Addressing a Jamaica Labour Party (JLP) mass rally and election manifesto launch in Sam Sharpe Square, St James, on Sunday, August 24, 2025, Prime Minister Dr Andrew Holness told supporters that if the JLP secures a third term, seniors will get a major break: “For seniors aged 65 and over, we will exempt all employment and pension earnings from income tax where total income from all sources is $6 million or less per year, because we are honouring our seniors who have built Jamaica.” (Jamaica Observer, August 25, 2025)
That pledge comes on top of the JLP’s plan to gradually cut the personal income tax rate to 15 per cent from the current 25 per cent, a dramatic shift that would leave more money in the pockets of working Jamaicans. But generosity costs.
The idea is attractive, especially for seniors on fixed incomes and workers squeezed by high living costs. But fiscal analysts warn that Jamaica’s ability to afford these breaks depends entirely on whether the Government can balance them with equally strong revenue measures.
Already, finance ministry documents show that just raising the tax-free threshold from $1.7 million to $2 million by 2027/2028 will cost nearly $14 billion over three years, removing close to 29,000 people from the tax roll. Adding a broad senior exemption up to $6 million — plus a lower income tax rate — could run into tens of billions of dollars annually.
“Any permanent revenue loss has to be offset,” says one International Monetary Fund (IMF) report released in June 2025. “Without that, Jamaica risks flattening or reversing its debt trajectory.”
Since 2013, Jamaica has been under one of the toughest fiscal regimes in the world, forced by crisis into running primary surpluses of 5-7 per cent of GDP. That discipline has paid off. By 2024, debt had fallen to 73 per cent of GDP, with a legally mandated target of 60 per cent by 2027/2028.
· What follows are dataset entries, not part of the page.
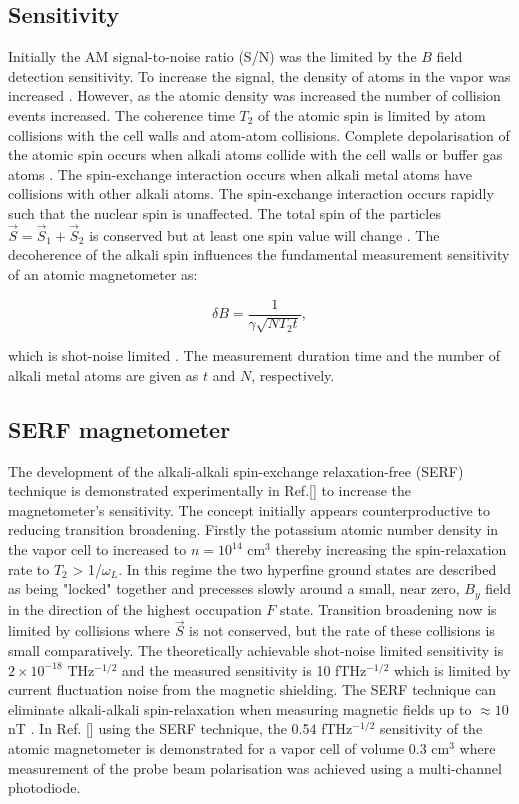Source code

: \subsection{Sensitivity}
Initially the AM signal-to-noise ratio (S/N) was the limited by the $B$ field detection sensitivity. To increase the signal, the density of atoms in the vapor was increased \citep{Kitching2011AtomicReview}. However, as the atomic density was increased the number of collision events increased. The coherence time $T_{2}$ of the atomic spin is limited by atom collisions with the cell walls and atom-atom collisions. Complete depolarisation of the atomic spin occurs when alkali atoms collide with the cell walls or buffer gas atoms \citep{Budker2007OpticalMagnetometry}. The spin-exchange interaction occurs when alkali metal atoms have collisions with other alkali atoms. The spin-exchange interaction occurs rapidly such that the nuclear spin is unaffected. The total spin of the particles $\vec{S}=\vec{S}_{1}+\vec{S}_{2}$ is conserved but at least one spin value will change \citep{Happer1977EffectVapors}. The decoherence of the alkali spin influences the fundamental measurement sensitivity of an atomic magnetometer as: 

\begin{equation}
\label{eq:interactionham0}
\delta B =\frac{1}{\gamma\sqrt{N T_{2} t}},
\end{equation}

which is shot-noise limited \citep{Kominis2003AMagnetometer}. The measurement duration time and the number of alkali metal atoms are given as $t$ and $N$, respectively. 

\subsection{SERF magnetometer}
The development of the alkali-alkali spin-exchange relaxation-free (SERF) technique is demonstrated experimentally in Ref.[] to increase the magnetometer's sensitivity. The concept initially appears counterproductive to reducing transition broadening. Firstly the potassium atomic number density in the vapor cell to increased to $n = 10^{14}$ cm$^{3}$ thereby increasing the spin-relaxation rate to $T_{2}$ > 1/$\omega_{L}$. In this regime the two hyperfine ground states are described as being "locked" together and precesses slowly around a small, near zero, $B_{y}$ field in the direction of the highest occupation $F$ state. Transition broadening now is limited by collisions where $\vec{S}$ is not conserved, but the rate of these collisions is small comparatively. The theoretically achievable shot-noise limited sensitivity is $2 \times 10^{-18}$ THz$^{-1/2}$ and the measured sensitivity is 10 fTHz$^{-1/2}$ which is limited by current fluctuation noise from the magnetic shielding. The SERF technique can eliminate alkali-alkali spin-relaxation when measuring magnetic fields up to $\approx10$ nT \citep{Budker2007OpticalMagnetometry}. In Ref. [] using the SERF technique, the 0.54 fTHz$^{-1/2}$ sensitivity of the atomic magnetometer is demonstrated for a vapor cell of volume 0.3 cm$^{3}$ where measurement of the probe beam polarisation was achieved using a multi-channel photodiode. 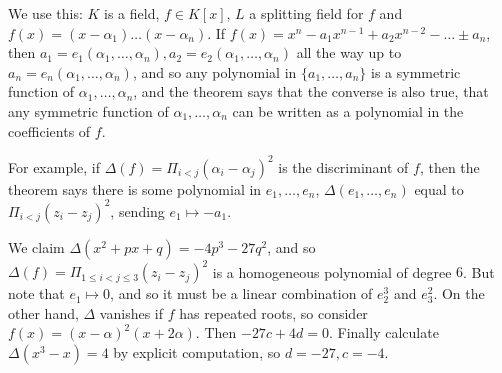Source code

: \documentclass[a4paper, 10pt, twocolumn]{amsart}
\begin{document}
We use this: $K$ is a field, $f \in K[x]$, $L$ a splitting field for $f$ and $f(x) = (x-\alpha_1)\ldots(x-\alpha_n)$. If $f(x) = x^n - a_1x^{n-1} +a_2x^{n-2} - \ldots \pm a_n$, then $a_1 = e_1(\alpha_1, \ldots, \alpha_n), a_2 = e_2(\alpha_1, \ldots, \alpha_n)$ all the way up to $a_n = e_n(\alpha_1, \ldots, \alpha_n)$, and so any polynomial in $\{a_1, \ldots, a_n\}$ is a symmetric function of $\alpha_1, \ldots, \alpha_n$, and the theorem says that the converse is also true, that any symmetric function of $\alpha_1, \ldots, \alpha_n$ can be written as a polynomial in the coefficients of $f$.

For example, if $\Delta(f) = \Pi_{i<j} (\alpha_i-\alpha_j)^2$ is the discriminant of $f$, then the theorem says there is some polynomial in $e_1, \ldots, e_n$, $\Delta(e_1, \ldots, e_n)$ equal to $\Pi_{i<j} (z_i - z_j)^2$, sending $e_1 \mapsto -a_1$.

We claim $\Delta(x^2+px+q) = -4p^3 - 27q^2$, and so $\Delta(f) = \Pi_{1\leq i<j\leq 3} (z_i-z_j)^2$ is a homogeneous polynomial of degree $6$. But note that $e_1 \mapsto 0$, and so it must be a linear combination of $e_2^3$ and $e_3^2$. On the other hand, $\Delta$ vanishes if $f$ has repeated roots, so consider $f(x) = (x-\alpha)^2(x+2\alpha)$. Then $-27c+4d = 0$. Finally calculate $\Delta(x^3-x) = 4$ by explicit computation, so $d = -27, c = -4.$
\end{document}
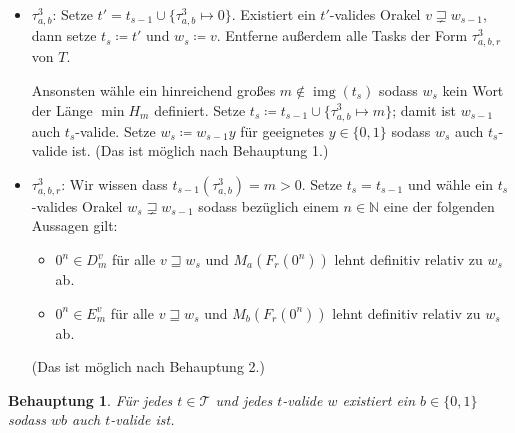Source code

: \documentclass[nofonts]{uebung}
\newtheorem{claim}[theorem]{Behauptung}
\DeclareMathOperator{\img}{img}
\begin{document}
\begin{itemize}
    \item $\tau^3_{a,b}$: Setze $t'=t_{s-1}\cup\{\tau^3_{a,b}\mapsto 0\}$. Existiert ein $t'$-valides Orakel $v\sqsupsetneq w_{s-1}$, dann setze $t_s\coloneqq t'$ und $w_s\coloneqq v$. Entferne außerdem alle Tasks der Form $\tau^3_{a,b,r}$ von $T$.

        Ansonsten wähle ein hinreichend großes $m\not\in \img(t_s)$ sodass $w_s$ kein Wort der Länge $\min H_m$ definiert. Setze $t_s\coloneqq t_{s-1}\cup \{ \tau^3_{a,b}\mapsto m \}$; damit ist $w_{s-1}$ auch $t_s$-valide. Setze $w_s\coloneqq w_{s-1}y$ für geeignetes $y\in\{0,1\}$ sodass $w_s$ auch $t_s$-valide ist. (Das ist möglich nach Behauptung 1.)

    \item $\tau^3_{a,b,r}$: Wir wissen dass $t_{s-1}(\tau^3_{a,b})=m>0$. Setze $t_s=t_{s-1}$ und wähle ein $t_s$-valides Orakel $w_s\sqsupsetneq w_{s-1}$ sodass bezüglich einem $n\in\mathbb N$ eine der folgenden Aussagen gilt:
        \begin{itemize}[nosep,endpenalty=10000]
            \item $0^n\in D_m^v$ für alle $v\sqsupseteq w_s$ und $M_a(F_r(0^n))$ lehnt definitiv relativ zu $w_s$ ab.
            \item $0^n\in E_m^v$ für alle $v\sqsupseteq w_s$ und $M_b(F_r(0^n))$ lehnt definitiv relativ zu $w_s$ ab.
        \end{itemize} (Das ist möglich nach Behauptung 2.)
\end{itemize}

\begin{claim}
    Für jedes $t\in\mathcal T$ und jedes $t$-valide $w$ existiert ein $b\in\{0,1\}$ sodass $wb$ auch $t$-valide ist.
\end{claim}
\end{document}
The IMF’s Article IV review praises Jamaica’s turnaround but stresses that climate shocks, infrastructure costs, and pension pressures already pose risks. Adding unfinanced tax cuts would make the climb even steeper.
The takeaway is not that tax cuts are impossible. Economists agree Jamaica could afford targeted relief — if it is phased in slowly, tightly targeted, and matched by new revenues or spending cuts elsewhere.
But there is no free lunch. Without offsets, the very progress that makes today’s promises possible could be undone, leaving Jamaica with rising debt, tighter budgets, and eventually, painful corrections.
For voters, the question is whether the parties will explain not just the gifts but also how they plan to pay for them.